## Data
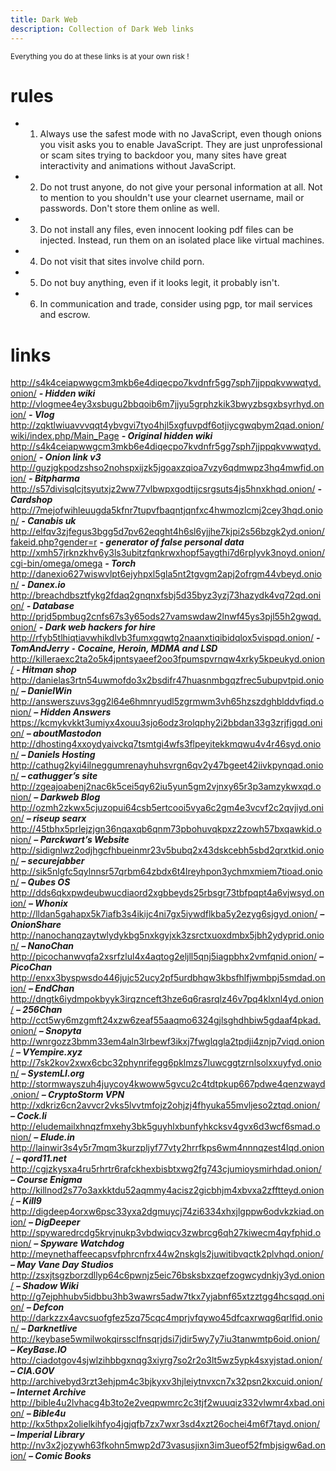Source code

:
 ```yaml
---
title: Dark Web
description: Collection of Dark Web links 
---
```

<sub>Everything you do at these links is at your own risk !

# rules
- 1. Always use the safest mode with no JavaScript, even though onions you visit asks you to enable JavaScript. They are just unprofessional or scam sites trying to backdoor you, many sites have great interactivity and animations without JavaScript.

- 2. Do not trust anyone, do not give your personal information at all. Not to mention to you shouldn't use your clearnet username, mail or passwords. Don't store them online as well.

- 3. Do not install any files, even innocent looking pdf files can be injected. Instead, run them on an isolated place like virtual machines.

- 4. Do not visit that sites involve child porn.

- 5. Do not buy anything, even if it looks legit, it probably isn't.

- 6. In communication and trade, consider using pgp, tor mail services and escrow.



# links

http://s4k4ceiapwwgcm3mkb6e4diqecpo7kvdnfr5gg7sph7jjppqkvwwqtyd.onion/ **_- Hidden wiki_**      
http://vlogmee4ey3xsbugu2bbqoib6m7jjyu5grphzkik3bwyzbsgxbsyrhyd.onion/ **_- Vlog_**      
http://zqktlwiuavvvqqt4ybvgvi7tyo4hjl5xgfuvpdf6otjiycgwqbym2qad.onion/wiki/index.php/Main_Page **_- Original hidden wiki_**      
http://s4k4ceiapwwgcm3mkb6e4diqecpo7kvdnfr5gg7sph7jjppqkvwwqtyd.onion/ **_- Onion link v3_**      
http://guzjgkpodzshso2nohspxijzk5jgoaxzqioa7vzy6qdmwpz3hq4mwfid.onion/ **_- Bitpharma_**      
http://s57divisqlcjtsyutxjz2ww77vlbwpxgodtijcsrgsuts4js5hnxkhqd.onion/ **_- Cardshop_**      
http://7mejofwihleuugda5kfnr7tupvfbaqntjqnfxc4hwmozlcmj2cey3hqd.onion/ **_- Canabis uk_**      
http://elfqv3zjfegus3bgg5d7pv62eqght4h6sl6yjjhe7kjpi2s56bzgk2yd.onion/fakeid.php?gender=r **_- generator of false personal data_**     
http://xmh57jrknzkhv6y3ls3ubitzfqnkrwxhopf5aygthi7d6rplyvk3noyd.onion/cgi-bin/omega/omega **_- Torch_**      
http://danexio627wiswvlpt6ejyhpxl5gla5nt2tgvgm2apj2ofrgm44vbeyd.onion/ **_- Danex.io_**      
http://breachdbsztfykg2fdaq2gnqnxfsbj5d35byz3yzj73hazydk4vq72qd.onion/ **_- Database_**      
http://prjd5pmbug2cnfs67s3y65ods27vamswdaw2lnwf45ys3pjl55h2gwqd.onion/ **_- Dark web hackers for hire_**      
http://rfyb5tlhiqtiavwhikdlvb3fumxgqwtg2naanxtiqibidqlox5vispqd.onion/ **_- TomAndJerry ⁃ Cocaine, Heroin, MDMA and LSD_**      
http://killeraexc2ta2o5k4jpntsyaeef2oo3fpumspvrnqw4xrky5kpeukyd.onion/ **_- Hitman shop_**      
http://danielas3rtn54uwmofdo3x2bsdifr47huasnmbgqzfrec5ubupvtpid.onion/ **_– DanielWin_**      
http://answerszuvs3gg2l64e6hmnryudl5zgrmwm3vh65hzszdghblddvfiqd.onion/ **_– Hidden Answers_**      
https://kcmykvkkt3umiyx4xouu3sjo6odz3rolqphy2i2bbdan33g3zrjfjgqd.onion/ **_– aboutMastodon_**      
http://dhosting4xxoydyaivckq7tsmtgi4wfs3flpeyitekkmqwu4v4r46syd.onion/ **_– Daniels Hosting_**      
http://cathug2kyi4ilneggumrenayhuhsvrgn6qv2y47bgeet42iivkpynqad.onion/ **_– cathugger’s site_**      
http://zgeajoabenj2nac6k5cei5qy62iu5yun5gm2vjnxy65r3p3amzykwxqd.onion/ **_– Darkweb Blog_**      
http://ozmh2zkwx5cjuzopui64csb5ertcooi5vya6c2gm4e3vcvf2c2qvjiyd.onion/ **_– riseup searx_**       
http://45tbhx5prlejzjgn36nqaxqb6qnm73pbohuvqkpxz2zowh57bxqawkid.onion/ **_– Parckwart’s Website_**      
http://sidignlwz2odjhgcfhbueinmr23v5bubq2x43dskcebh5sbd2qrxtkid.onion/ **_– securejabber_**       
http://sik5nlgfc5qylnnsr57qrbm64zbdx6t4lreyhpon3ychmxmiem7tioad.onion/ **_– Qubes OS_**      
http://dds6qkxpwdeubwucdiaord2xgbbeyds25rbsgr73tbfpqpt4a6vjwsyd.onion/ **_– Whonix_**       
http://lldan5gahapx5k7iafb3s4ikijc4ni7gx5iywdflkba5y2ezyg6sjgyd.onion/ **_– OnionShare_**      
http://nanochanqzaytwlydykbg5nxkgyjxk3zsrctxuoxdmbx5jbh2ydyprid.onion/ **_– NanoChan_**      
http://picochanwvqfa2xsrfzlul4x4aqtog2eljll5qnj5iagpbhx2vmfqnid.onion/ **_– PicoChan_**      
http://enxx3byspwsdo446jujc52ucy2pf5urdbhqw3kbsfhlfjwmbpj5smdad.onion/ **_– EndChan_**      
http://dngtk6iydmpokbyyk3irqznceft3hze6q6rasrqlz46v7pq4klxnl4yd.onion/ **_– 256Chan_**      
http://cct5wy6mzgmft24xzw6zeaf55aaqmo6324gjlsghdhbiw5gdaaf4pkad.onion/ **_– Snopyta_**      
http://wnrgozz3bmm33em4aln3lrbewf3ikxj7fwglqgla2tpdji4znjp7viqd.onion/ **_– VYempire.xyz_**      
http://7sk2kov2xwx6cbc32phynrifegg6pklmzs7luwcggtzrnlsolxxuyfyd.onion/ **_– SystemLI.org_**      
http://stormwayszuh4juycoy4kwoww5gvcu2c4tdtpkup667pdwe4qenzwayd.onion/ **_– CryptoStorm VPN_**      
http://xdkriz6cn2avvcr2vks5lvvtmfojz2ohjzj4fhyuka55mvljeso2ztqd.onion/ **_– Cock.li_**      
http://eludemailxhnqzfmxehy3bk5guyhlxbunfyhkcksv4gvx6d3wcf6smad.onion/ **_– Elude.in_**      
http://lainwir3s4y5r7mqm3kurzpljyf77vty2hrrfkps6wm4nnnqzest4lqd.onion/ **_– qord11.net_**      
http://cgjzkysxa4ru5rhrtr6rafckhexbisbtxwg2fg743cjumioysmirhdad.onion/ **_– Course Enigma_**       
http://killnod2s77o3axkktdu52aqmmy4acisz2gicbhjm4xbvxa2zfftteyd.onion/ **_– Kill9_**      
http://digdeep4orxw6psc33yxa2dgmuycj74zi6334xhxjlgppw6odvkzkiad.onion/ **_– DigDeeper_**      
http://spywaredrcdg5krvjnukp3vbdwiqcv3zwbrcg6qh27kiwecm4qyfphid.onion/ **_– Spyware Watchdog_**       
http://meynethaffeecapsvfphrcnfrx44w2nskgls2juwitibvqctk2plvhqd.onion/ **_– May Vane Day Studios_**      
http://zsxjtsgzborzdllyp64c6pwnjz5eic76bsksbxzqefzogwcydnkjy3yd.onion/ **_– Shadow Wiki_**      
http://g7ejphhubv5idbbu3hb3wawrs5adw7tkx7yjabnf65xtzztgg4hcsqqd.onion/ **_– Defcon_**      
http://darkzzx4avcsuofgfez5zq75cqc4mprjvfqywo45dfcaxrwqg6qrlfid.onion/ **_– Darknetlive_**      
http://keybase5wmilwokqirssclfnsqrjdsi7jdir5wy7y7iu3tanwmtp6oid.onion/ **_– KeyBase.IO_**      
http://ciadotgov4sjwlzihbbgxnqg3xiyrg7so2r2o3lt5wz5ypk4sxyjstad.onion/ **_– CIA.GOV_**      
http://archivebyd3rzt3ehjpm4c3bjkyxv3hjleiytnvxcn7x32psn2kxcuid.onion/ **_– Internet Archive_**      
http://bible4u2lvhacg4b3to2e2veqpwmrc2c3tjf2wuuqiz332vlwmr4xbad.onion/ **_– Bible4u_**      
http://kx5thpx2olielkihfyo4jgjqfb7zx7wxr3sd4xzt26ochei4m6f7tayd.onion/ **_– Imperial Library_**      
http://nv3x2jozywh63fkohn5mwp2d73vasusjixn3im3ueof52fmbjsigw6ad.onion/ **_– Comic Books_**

## To do
Print the lines above from the one with "<sub>Everything you do" through the one with "- 1. Always", both included, exactly as written and nothing more.

## Result for this exercise
<sub>Everything you do at these links is at your own risk !

# rules
- 1. Always use the safest mode with no JavaScript, even though onions you visit asks you to enable JavaScript. They are just unprofessional or scam sites trying to backdoor you, many sites have great interactivity and animations without JavaScript.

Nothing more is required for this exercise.